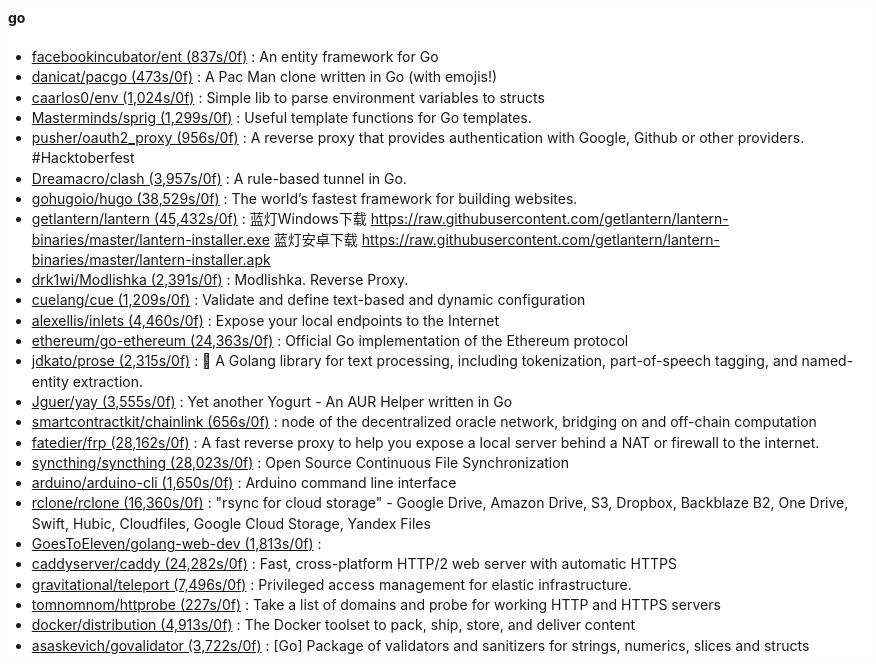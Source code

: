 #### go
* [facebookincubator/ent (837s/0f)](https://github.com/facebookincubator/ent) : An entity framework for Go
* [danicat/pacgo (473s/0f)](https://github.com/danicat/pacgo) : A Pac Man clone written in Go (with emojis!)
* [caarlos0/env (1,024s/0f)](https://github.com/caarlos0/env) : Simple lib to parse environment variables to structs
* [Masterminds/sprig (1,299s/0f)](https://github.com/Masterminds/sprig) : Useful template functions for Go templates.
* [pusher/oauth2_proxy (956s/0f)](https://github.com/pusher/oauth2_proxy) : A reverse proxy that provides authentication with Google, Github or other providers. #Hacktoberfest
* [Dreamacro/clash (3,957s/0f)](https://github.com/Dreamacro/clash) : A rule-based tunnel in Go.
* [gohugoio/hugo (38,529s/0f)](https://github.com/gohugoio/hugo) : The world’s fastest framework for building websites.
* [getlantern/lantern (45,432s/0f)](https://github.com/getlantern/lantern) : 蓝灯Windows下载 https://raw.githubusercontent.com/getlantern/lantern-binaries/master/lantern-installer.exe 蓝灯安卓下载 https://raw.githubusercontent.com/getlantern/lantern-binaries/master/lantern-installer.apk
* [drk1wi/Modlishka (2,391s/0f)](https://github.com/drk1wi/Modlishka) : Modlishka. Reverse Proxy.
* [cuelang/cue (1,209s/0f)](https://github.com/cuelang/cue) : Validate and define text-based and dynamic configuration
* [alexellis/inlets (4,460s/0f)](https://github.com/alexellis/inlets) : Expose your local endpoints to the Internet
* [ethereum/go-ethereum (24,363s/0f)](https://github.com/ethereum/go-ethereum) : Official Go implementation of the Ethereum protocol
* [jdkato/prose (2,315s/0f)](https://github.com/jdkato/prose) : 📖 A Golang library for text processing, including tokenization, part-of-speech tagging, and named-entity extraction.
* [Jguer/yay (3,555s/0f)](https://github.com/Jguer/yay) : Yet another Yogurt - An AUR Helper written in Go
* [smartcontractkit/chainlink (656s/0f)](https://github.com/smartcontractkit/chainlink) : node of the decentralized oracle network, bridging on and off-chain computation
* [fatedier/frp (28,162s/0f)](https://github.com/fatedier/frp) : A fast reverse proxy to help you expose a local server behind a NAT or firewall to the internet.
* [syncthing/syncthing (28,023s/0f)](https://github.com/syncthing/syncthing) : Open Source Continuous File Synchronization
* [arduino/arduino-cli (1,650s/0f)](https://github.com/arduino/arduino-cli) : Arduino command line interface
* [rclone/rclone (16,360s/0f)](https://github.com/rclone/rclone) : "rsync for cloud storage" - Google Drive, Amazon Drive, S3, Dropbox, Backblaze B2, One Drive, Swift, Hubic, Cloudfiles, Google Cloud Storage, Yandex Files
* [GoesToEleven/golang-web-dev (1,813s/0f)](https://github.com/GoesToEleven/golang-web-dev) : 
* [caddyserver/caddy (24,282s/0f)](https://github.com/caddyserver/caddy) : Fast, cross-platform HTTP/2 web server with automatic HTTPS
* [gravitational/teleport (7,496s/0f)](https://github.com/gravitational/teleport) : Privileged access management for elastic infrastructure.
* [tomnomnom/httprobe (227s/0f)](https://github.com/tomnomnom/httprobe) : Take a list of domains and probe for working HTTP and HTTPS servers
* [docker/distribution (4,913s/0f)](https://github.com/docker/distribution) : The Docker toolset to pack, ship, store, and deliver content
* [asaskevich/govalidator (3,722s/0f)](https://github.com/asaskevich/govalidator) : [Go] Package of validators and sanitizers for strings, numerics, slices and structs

...

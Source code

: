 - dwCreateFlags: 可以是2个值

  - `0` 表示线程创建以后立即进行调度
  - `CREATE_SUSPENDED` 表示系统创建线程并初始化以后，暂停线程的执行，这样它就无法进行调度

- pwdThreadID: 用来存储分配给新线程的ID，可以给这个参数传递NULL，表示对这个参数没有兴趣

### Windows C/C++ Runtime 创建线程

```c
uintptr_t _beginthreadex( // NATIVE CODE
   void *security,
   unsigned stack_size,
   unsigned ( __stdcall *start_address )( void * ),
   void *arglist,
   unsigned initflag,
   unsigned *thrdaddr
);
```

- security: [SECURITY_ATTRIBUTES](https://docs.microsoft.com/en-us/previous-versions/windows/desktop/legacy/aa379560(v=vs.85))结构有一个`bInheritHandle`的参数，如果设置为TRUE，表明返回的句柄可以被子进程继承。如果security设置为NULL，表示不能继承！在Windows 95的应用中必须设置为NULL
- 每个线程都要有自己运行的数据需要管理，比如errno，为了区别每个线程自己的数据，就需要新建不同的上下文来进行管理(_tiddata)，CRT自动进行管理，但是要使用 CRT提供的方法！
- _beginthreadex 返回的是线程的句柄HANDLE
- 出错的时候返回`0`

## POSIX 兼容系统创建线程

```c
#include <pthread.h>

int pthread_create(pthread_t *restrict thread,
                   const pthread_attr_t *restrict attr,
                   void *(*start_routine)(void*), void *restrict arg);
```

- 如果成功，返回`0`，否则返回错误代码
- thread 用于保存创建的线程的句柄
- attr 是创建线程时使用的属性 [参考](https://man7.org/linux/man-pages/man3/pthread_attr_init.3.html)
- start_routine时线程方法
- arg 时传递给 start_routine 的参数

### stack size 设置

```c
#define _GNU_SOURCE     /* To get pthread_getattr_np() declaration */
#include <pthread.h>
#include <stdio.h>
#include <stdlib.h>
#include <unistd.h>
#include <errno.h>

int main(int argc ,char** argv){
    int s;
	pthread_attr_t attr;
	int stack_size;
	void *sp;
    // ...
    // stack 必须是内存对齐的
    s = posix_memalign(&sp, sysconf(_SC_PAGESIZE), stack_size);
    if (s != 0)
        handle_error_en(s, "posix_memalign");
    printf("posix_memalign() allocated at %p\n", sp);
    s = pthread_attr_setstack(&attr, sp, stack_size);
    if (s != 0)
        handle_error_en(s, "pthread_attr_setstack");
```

- _TASK GOAL_: In the entries above, copy each line that contains the string "entity".

- _RESULT FOR THIS EXERCISE_:
* [facebookincubator/ent (837s/0f)](https://github.com/facebookincubator/ent) : An entity framework for Go
* [jdkato/prose (2,315s/0f)](https://github.com/jdkato/prose) : 📖 A Golang library for text processing, including tokenization, part-of-speech tagging, and named-entity extraction.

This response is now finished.